Exercise directions —
Show every line in the records below that contains the word "NormalTok".

* * * * * * * * *

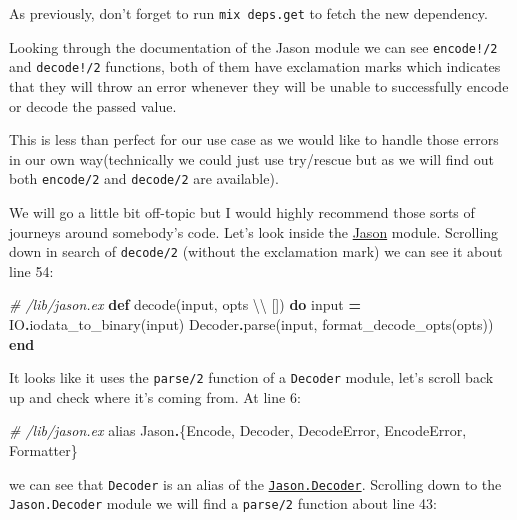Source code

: \documentclass[
]{book}
\newenvironment{Shaded}{\begin{snugshade}}{\end{snugshade}}
\newcommand{\CommentTok}[1]{\textcolor[rgb]{0.56,0.35,0.01}{\textit{#1}}}
\newcommand{\ConstantTok}[1]{\textcolor[rgb]{0.00,0.00,0.00}{#1}}
\newcommand{\ImportTok}[1]{#1}
\newcommand{\KeywordTok}[1]{\textcolor[rgb]{0.13,0.29,0.53}{\textbf{#1}}}
\newcommand{\NormalTok}[1]{#1}
\newcommand{\OperatorTok}[1]{\textcolor[rgb]{0.81,0.36,0.00}{\textbf{#1}}}
\begin{document}
As previously, don't forget to run \texttt{mix\ deps.get} to fetch the new dependency.

Looking through the documentation of the Jason module we can see \texttt{encode!/2} and \texttt{decode!/2} functions, both of them have exclamation marks which indicates that they will throw an error whenever they will be unable to successfully encode or decode the passed value.

This is less than perfect for our use case as we would like to handle those errors in our own way(technically we could just use try/rescue but as we will find out both \texttt{encode/2} and \texttt{decode/2} are available).

We will go a little bit off-topic but I would highly recommend those sorts of journeys around somebody's code. Let's look inside the \href{https://github.com/michalmuskala/jason/blob/master/lib/jason.ex}{Jason} module. Scrolling down in search of \texttt{decode/2} (without the exclamation mark) we can see it about line 54:

\begin{Shaded}
\begin{Highlighting}[]
  \CommentTok{\# /lib/jason.ex}
  \KeywordTok{def}\NormalTok{ decode(input, opts \textbackslash{}\textbackslash{} []) }\KeywordTok{do}
\NormalTok{    input }\OperatorTok{=} \ConstantTok{IO}\OperatorTok{.}\NormalTok{iodata\_to\_binary(input)}
    \ConstantTok{Decoder}\OperatorTok{.}\NormalTok{parse(input, format\_decode\_opts(opts))}
  \KeywordTok{end}
\end{Highlighting}
\end{Shaded}

It looks like it uses the \texttt{parse/2} function of a \texttt{Decoder} module, let's scroll back up and check where it's coming from. At line 6:

\begin{Shaded}
\begin{Highlighting}[]
\CommentTok{\# /lib/jason.ex}
\ImportTok{alias} \ConstantTok{Jason}\OperatorTok{.}\NormalTok{\{}\ConstantTok{Encode}\NormalTok{, }\ConstantTok{Decoder}\NormalTok{, }\ConstantTok{DecodeError}\NormalTok{, }\ConstantTok{EncodeError}\NormalTok{, }\ConstantTok{Formatter}\NormalTok{\}}
\end{Highlighting}
\end{Shaded}

we can see that \texttt{Decoder} is an alias of the \href{https://github.com/michalmuskala/jason/blob/master/lib/decoder.ex}{\texttt{Jason.Decoder}}. Scrolling down to the \texttt{Jason.Decoder} module we will find a \texttt{parse/2} function about line 43:
\end{document}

* * * * * * * * *

Response to the task —
\newcommand{\NormalTok}[1]{#1}
  \KeywordTok{def}\NormalTok{ decode(input, opts \textbackslash{}\textbackslash{} []) }\KeywordTok{do}
\NormalTok{    input }\OperatorTok{=} \ConstantTok{IO}\OperatorTok{.}\NormalTok{iodata\_to\_binary(input)}
    \ConstantTok{Decoder}\OperatorTok{.}\NormalTok{parse(input, format\_decode\_opts(opts))}
\ImportTok{alias} \ConstantTok{Jason}\OperatorTok{.}\NormalTok{\{}\ConstantTok{Encode}\NormalTok{, }\ConstantTok{Decoder}\NormalTok{, }\ConstantTok{DecodeError}\NormalTok{, }\ConstantTok{EncodeError}\NormalTok{, }\ConstantTok{Formatter}\NormalTok{\}}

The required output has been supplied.